ArchDaily recently spoke to Ben van Berkel, co-founder and principal architect at UNStudio, an international network of specialists in architecture, urban development and infrastructure based in the Netherlands. The office, which was founded in 1988, has completed projects around the world ranging from Rotterdam’s Erasmus Bridge to the Mercedes-Benz Museum in Stuttgart. With over 81 built projects, and 54 currently in progress (including Raffles City in Hangzhou and Scotts Tower in Singapore), London’s Canaletto Tower (which is due to be completed in 2015) marks the practice’s first major project in the UK.

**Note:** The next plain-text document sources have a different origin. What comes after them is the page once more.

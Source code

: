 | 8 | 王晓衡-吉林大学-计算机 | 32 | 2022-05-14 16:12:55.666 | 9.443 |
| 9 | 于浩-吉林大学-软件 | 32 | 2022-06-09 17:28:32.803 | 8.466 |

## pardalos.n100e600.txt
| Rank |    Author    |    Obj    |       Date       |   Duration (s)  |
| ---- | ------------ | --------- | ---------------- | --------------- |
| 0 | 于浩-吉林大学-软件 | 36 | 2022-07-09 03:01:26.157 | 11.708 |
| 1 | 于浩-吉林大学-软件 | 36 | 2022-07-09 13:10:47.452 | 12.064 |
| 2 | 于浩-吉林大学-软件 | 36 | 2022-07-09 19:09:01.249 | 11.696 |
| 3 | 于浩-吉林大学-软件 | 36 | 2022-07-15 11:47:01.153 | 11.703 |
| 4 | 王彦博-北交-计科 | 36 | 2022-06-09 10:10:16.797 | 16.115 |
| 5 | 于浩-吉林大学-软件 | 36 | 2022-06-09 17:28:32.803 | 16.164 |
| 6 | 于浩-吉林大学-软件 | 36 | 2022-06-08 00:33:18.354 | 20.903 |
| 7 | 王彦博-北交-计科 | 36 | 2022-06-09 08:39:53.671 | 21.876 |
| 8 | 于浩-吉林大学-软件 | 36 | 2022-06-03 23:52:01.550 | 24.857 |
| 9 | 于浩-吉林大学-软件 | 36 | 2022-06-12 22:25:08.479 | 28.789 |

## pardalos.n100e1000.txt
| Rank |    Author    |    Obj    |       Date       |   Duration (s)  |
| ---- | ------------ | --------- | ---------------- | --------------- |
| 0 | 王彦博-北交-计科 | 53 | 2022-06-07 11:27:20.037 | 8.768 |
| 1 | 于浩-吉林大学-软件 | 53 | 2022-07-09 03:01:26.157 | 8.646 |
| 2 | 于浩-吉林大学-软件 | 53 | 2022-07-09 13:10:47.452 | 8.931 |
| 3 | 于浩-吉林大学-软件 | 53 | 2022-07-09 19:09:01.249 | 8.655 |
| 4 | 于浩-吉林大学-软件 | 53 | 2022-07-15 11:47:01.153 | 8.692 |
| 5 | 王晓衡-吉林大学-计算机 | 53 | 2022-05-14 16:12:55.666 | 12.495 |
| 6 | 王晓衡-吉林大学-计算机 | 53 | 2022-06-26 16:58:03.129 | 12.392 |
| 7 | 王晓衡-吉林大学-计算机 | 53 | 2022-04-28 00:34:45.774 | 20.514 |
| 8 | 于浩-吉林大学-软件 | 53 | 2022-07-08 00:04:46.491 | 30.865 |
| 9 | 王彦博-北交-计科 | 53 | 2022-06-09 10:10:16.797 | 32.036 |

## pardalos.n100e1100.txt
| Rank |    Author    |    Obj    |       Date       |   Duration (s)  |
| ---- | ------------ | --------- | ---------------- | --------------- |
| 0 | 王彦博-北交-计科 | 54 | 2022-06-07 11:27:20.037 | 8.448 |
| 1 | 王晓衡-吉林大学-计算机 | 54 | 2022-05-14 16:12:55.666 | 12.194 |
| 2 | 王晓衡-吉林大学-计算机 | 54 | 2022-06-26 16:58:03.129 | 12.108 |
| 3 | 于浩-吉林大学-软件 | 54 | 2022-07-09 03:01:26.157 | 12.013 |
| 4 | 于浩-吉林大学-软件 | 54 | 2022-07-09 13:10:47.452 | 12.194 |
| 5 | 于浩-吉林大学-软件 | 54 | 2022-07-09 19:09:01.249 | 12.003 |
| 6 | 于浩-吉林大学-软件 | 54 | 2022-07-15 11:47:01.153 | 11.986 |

Alongside leading UNStudio’s architectural projects, van Berkel is also Kenzo Tange Design Critic in Architecture at Harvard Graduate School of Design and Professor of Conceptual Design at the Staedelschule in Frankfurt am Main. “I love to teach and get a lot out of it. When you’re so absorbed in practice it’s so important to teach others who have a similar or better talent than you. I believe in the latest architectural strategies and the latest new ideas regarding how we understand new models of working with knowledge, and I learn these mostly from my students!”
Favorite artist? Caravaggio.
Favorite musician? Bach.
Favorite building? I’ve not a favorite building, but I appreciate different aspects of many different works, whether it’s the horizontality of the work of Frank Lloyd Wright, or the sculptural qualities in the work of Le Corbusier.
Favorite city? Amsterdam.
What is architecture?
“Architecture is just background. The beauty of architecture is that it brings people together and can create public constructs. Once you know how to make this work you can also make it attractive, not only in its image but also in it’s after image. It becomes something that people can come back to and reanalyze.”
Is architecture a profession or a discipline?
“It’s a discipline. For me, talking about it as a history, a series of skills, theories or philosophies is part of the progress of architecture. Of course it is a practice and a profession, but the idea of practice is something different from discipline. It deals more with how architecture is taught.”
Canaletto Tower is the latest in a long list of residential buildings for UNStudio. How do you approach designing homes in large cities?
“I’m fascinated by how people are living in new kinds of ways, and how they connect themselves to the notion of the neighborhood. How can you create a communal quality in residential projects, even when residents don’t always see their neighbor? You can foster common friendships through, for example, a small cinema where you can sit with your friends in a communal space, or a café, restaurant, or gym. I think that’s how we like to live in modern life.
“Like it or not, residential towers don’t have a great image in the history of modern architecture, especially in cities in the UK. I think they should be designed almost like furniture – why can’t a residential building have the same quality as the products we live with? Why does the history of modern architecture, including even high end housing, all look so monotone? Residential towers should look like residential towers and should be inviting. You should want to point at it and say that ‘this is my home’.”
The idea of Streets in the Sky has been a controversial one in the history of housing in the UK. How does your interpretation differ?
“The first architects that were fascinated with this idea of the Street in the Sky were the Smithsons, and the reason why it failed was because they weren’t attractive. They were harsh in terms of material, organization, they were alienating and not inviting nor safe, which is way many of these semi public spaces are now abandoned.
“Old Street is very up and coming and full of interesting old brick and Victorian buildings. With a beautiful mix of different materials and I often noticed bends coming back into some of the facades of the buildings that surround the tower and by picking up formal elements the idea of the Neighborhood in the Sky developed. There are many young inventive economies already existing in the area and I want to play with that future of London and to me this tower reflects that.”
2013 saw a number of high profile towers appear on London’s skyline (such as Vinõly’s ‘20 Fenchurch Street‘ and Piano’s ‘The Shard‘). Do you think Canaletto will set a precedent for future residential towers in central London?
“I think so. It’s very hard to say just from the renderings and models but it seems that it will look exceptional and different, and I think that’s maybe to do with the tower’s feeling of robustness. The big bends that go round the side and form part of the balconies are also an extension of the interior.
“Nevertheless, I’m very careful about how we define a building as an ‘icon’ in architecture, simply because icons grow over time. I’ve seen it with the Erasmus Bridge, the Mercedes-Benz museum, also with a recent tower in Singapore, but it takes ‘cooking time’. I’m sure that this building will be a building which will be talked about – some people will like it, others not – but it doesn’t really matter. That one can refer to it, that one can point to it, that it has layers within it that spark discussion, will mean that it will not create one single iconic image. I don’t believe in ‘one-liners’, but more in buildings that create after images where it stays in the mind, where you can go back to it and see something new. I believe that the tower will operate as an ‘icon’ in a different way.”
Canaletto Tower is your first major project in the UK – is it the start of many more?
“Oh yes. Don’t forget that I’m half English – I’ve lived for many years in London and studied at the AA. I still drink my Earl Grey tea!”